(Dataset entries)
+ + + +
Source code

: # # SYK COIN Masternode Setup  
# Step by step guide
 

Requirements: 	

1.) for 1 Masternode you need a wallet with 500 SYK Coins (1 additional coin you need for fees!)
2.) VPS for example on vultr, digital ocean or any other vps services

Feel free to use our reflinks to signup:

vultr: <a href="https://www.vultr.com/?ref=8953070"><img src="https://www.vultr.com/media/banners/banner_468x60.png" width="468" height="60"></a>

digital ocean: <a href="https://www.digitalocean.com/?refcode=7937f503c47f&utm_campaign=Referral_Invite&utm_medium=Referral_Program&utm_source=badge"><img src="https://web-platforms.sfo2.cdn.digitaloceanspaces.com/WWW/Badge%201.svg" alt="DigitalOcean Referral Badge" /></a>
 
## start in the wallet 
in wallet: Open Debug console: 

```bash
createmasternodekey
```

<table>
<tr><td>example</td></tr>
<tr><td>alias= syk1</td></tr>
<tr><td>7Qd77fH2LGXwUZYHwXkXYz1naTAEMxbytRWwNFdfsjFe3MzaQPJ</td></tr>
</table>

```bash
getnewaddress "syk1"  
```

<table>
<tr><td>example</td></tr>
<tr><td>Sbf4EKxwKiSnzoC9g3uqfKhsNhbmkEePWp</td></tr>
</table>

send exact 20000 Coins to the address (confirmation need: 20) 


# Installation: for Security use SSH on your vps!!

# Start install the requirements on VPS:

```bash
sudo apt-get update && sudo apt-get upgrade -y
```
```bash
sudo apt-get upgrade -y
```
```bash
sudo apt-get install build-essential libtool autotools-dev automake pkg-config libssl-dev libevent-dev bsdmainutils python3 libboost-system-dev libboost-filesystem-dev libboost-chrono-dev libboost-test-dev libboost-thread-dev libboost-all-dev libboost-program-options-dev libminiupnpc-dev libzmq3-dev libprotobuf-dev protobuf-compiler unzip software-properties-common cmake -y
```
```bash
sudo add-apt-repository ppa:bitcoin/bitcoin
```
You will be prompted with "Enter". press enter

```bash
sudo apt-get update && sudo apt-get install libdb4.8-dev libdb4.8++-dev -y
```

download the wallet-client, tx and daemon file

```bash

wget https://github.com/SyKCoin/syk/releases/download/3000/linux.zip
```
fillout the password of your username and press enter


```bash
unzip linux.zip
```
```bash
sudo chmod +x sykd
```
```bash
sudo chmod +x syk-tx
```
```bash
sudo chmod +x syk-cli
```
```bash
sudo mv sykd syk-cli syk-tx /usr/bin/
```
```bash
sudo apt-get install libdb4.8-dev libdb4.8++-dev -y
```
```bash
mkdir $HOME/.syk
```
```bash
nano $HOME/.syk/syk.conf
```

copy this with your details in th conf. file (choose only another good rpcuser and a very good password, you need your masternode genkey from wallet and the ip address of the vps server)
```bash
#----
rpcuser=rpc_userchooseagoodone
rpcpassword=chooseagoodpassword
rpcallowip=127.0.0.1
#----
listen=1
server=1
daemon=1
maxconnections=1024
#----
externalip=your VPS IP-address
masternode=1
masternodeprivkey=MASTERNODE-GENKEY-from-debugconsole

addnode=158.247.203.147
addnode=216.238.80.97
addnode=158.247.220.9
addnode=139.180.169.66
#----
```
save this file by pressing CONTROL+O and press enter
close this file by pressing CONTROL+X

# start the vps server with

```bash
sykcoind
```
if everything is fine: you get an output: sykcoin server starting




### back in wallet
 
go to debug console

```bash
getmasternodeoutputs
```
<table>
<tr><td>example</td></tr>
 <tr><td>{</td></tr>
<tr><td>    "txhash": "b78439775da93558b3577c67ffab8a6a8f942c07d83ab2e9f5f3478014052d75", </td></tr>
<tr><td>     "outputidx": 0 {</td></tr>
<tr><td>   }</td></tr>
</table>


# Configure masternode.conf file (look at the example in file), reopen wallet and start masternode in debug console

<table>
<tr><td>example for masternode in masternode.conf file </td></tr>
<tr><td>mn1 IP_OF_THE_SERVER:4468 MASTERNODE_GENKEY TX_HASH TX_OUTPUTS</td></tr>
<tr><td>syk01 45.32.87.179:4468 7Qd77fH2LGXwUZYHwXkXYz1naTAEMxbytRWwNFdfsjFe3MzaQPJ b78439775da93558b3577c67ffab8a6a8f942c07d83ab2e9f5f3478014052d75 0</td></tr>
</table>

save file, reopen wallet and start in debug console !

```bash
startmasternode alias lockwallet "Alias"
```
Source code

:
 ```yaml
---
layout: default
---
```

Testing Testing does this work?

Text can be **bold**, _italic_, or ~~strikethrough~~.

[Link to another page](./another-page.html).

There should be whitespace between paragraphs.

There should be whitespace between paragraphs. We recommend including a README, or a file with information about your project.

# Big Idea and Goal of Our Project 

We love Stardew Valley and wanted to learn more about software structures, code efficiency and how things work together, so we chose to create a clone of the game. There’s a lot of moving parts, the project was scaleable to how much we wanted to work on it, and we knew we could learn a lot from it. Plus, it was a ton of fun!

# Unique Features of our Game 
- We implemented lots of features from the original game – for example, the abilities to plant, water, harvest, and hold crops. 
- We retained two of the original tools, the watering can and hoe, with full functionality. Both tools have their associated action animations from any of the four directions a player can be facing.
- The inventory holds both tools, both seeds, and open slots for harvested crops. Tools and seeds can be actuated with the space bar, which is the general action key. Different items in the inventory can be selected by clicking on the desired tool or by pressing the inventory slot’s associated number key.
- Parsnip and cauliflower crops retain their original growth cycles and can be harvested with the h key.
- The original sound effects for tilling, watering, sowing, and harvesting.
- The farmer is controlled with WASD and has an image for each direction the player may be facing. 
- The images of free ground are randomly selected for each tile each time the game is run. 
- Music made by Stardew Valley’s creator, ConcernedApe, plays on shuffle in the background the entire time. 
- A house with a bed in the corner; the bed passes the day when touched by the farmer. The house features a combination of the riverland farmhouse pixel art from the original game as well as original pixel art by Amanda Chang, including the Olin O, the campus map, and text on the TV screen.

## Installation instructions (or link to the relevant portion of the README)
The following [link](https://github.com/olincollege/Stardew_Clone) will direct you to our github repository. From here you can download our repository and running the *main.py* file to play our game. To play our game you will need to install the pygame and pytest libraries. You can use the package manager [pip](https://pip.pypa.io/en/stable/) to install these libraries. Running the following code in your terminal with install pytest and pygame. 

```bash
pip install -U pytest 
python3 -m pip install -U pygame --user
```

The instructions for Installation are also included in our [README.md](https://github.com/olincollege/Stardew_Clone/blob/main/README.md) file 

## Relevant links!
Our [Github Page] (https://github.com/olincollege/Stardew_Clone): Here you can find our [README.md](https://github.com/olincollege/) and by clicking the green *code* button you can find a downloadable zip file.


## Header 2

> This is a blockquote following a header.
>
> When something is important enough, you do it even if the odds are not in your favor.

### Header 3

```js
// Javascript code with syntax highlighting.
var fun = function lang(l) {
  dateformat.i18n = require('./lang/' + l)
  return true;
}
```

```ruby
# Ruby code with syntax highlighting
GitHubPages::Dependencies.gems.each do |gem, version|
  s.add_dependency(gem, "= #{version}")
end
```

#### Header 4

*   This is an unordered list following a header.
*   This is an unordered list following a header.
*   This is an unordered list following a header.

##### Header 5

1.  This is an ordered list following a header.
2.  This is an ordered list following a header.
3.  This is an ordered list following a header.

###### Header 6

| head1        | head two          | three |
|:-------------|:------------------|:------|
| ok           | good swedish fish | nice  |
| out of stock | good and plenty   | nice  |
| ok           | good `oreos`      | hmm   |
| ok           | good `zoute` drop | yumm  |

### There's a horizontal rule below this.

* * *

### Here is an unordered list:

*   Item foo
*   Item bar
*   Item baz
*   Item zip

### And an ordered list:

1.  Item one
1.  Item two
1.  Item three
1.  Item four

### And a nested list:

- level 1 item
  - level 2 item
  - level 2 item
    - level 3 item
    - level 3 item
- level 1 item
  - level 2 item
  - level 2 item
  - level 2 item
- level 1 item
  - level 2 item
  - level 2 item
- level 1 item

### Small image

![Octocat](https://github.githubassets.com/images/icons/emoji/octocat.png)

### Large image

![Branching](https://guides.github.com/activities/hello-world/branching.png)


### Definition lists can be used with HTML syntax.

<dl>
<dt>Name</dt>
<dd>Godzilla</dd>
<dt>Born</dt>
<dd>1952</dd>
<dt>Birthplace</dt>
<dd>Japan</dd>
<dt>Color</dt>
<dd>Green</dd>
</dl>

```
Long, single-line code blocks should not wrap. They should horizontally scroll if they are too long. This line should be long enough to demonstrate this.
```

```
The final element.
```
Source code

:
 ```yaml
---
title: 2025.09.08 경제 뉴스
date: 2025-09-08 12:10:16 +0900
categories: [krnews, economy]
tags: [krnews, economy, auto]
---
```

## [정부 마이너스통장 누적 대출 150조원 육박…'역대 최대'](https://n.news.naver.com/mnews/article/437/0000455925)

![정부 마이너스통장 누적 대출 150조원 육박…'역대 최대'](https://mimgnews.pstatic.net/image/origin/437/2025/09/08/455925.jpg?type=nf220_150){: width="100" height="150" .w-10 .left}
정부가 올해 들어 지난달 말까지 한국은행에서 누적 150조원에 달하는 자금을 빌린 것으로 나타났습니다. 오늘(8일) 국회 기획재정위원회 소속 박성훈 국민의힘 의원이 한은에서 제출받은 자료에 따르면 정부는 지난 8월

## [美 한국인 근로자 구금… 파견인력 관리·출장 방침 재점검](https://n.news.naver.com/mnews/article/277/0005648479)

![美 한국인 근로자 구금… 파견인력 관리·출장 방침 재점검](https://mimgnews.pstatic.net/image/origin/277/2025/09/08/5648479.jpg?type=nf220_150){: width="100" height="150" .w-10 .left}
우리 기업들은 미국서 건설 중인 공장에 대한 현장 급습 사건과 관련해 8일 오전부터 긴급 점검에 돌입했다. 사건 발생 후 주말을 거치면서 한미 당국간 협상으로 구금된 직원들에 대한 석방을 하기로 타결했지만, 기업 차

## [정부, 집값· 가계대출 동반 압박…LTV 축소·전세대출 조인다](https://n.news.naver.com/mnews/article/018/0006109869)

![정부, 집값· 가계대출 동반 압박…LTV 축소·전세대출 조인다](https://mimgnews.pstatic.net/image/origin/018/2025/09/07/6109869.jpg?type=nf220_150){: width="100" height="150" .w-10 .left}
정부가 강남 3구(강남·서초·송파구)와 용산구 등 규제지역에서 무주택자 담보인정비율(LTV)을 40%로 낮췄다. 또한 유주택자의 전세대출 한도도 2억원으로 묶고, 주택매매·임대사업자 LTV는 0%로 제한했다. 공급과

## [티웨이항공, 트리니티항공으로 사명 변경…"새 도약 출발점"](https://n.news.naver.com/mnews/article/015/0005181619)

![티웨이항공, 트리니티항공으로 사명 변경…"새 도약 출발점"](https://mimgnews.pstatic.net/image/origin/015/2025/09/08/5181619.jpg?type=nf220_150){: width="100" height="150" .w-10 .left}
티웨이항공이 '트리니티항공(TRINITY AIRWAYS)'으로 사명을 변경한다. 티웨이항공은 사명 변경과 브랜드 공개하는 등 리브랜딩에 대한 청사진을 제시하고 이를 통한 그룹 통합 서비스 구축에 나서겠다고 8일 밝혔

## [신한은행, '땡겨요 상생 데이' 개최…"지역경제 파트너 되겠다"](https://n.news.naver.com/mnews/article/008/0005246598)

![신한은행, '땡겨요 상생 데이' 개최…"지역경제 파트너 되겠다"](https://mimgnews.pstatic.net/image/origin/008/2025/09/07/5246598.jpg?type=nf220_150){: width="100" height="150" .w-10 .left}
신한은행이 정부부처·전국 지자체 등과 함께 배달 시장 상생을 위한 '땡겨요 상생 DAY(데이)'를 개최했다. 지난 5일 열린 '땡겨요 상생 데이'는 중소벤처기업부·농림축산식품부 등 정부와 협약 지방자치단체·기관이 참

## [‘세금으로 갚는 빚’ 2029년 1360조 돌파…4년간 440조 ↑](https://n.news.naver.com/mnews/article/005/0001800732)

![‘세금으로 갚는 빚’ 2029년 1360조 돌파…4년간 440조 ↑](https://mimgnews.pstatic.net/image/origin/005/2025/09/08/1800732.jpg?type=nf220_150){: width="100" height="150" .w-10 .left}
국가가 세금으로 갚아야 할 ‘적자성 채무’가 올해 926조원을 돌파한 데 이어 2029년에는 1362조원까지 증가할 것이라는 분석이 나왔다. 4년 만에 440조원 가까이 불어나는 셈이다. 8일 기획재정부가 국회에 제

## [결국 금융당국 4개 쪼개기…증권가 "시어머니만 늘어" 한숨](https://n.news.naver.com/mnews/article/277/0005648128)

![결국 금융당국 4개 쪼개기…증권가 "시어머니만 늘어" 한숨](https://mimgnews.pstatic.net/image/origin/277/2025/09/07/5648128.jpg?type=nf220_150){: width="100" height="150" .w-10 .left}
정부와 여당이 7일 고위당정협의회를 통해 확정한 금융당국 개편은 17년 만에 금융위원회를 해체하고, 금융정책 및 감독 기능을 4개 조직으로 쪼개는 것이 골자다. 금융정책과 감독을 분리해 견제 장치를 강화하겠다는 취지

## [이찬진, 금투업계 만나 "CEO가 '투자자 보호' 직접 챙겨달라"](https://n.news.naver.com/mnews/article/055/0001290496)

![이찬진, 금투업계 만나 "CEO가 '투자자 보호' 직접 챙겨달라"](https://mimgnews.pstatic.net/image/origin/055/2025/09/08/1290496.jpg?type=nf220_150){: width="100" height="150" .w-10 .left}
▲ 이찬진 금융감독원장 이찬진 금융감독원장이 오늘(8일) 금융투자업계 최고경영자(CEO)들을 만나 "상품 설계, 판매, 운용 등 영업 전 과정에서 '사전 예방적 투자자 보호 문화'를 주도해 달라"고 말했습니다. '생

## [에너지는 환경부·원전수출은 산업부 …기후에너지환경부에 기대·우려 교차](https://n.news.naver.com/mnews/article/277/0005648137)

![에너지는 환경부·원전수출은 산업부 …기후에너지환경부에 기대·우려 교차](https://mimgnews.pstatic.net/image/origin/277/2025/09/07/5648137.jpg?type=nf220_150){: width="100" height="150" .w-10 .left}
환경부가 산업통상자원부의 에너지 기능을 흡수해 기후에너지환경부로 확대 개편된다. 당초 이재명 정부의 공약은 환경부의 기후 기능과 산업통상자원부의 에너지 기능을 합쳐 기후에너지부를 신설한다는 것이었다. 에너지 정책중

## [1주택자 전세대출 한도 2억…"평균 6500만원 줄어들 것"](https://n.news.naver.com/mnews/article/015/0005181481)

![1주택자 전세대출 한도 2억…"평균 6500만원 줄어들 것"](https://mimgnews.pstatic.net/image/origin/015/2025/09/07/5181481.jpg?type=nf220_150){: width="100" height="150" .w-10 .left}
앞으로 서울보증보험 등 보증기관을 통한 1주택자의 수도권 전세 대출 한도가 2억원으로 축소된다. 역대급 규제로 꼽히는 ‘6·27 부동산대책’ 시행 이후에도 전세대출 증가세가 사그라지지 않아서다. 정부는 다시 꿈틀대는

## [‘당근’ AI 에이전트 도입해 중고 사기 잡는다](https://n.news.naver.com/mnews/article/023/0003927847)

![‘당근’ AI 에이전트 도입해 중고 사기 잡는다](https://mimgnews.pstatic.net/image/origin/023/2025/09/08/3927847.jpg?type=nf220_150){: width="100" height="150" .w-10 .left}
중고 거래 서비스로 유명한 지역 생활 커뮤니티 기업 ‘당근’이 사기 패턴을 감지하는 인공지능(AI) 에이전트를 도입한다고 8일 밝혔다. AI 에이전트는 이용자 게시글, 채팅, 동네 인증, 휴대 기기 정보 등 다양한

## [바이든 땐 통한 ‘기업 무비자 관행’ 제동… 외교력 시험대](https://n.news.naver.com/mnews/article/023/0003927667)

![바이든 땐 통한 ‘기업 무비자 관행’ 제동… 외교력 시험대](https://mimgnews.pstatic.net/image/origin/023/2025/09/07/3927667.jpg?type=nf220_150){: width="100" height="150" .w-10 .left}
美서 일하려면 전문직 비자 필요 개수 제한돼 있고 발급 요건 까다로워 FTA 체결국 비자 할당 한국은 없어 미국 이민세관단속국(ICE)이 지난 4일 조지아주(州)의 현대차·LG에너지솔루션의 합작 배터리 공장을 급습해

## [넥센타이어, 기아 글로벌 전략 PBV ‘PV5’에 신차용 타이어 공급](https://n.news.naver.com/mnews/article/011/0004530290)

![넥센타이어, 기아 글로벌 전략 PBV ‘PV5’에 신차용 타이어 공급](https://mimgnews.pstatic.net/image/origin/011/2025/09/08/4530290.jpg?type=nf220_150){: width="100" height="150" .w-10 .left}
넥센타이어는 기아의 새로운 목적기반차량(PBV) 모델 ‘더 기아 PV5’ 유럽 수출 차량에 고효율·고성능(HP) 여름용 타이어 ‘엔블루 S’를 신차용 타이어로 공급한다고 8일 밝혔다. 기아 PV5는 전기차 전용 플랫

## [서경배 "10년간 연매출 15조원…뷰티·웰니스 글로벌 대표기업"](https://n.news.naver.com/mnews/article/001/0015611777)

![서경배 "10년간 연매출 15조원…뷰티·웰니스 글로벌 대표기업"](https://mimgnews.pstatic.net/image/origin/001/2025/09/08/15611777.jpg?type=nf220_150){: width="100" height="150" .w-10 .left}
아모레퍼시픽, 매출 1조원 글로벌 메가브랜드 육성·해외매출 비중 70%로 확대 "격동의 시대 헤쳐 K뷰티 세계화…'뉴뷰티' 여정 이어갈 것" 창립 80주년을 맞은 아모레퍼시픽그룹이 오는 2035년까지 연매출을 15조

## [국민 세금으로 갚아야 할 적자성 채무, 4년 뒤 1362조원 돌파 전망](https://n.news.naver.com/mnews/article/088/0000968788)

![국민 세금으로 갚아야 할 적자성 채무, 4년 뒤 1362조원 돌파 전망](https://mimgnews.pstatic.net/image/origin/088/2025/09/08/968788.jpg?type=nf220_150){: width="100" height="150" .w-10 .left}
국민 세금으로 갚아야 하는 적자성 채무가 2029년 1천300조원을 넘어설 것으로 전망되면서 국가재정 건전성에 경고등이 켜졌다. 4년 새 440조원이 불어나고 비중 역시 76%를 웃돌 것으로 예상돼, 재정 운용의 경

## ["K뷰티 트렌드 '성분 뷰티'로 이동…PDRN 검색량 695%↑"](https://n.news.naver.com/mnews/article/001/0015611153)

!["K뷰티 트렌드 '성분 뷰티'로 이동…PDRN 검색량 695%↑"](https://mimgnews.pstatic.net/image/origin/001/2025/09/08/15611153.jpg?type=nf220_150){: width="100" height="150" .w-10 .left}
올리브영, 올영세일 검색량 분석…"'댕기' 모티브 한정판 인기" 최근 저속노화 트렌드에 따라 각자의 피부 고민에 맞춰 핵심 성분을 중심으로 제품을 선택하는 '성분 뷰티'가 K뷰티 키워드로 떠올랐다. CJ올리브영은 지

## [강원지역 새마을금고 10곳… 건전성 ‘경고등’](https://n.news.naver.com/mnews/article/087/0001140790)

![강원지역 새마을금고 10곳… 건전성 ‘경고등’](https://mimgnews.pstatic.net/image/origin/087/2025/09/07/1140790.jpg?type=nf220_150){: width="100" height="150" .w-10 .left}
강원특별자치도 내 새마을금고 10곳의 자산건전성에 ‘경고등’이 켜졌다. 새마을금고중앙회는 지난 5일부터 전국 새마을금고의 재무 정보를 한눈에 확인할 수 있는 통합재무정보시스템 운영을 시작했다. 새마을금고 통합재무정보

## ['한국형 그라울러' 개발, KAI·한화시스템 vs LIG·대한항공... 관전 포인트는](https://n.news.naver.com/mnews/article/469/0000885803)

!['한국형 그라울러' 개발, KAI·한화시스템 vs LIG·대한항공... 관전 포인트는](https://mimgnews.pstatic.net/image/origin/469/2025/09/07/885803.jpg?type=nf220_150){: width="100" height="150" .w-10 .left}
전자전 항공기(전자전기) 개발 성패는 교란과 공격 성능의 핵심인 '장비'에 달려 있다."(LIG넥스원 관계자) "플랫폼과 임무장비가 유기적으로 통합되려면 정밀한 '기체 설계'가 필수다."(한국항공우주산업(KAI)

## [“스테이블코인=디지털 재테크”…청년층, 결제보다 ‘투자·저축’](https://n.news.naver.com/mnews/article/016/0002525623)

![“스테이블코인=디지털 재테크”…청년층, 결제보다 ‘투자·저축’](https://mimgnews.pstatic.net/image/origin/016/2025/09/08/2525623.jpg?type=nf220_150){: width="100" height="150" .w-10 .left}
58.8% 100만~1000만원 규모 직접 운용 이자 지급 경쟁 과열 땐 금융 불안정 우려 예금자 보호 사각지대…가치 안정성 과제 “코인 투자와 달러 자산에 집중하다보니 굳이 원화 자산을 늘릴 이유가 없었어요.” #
+ + + +
Using the records above, copy each line that contains "pressing".

• RESULT:
save this file by pressing CONTROL+O and press enter
close this file by pressing CONTROL+X
- The inventory holds both tools, both seeds, and open slots for harvested crops. Tools and seeds can be actuated with the space bar, which is the general action key. Different items in the inventory can be selected by clicking on the desired tool or by pressing the inventory slot’s associated number key.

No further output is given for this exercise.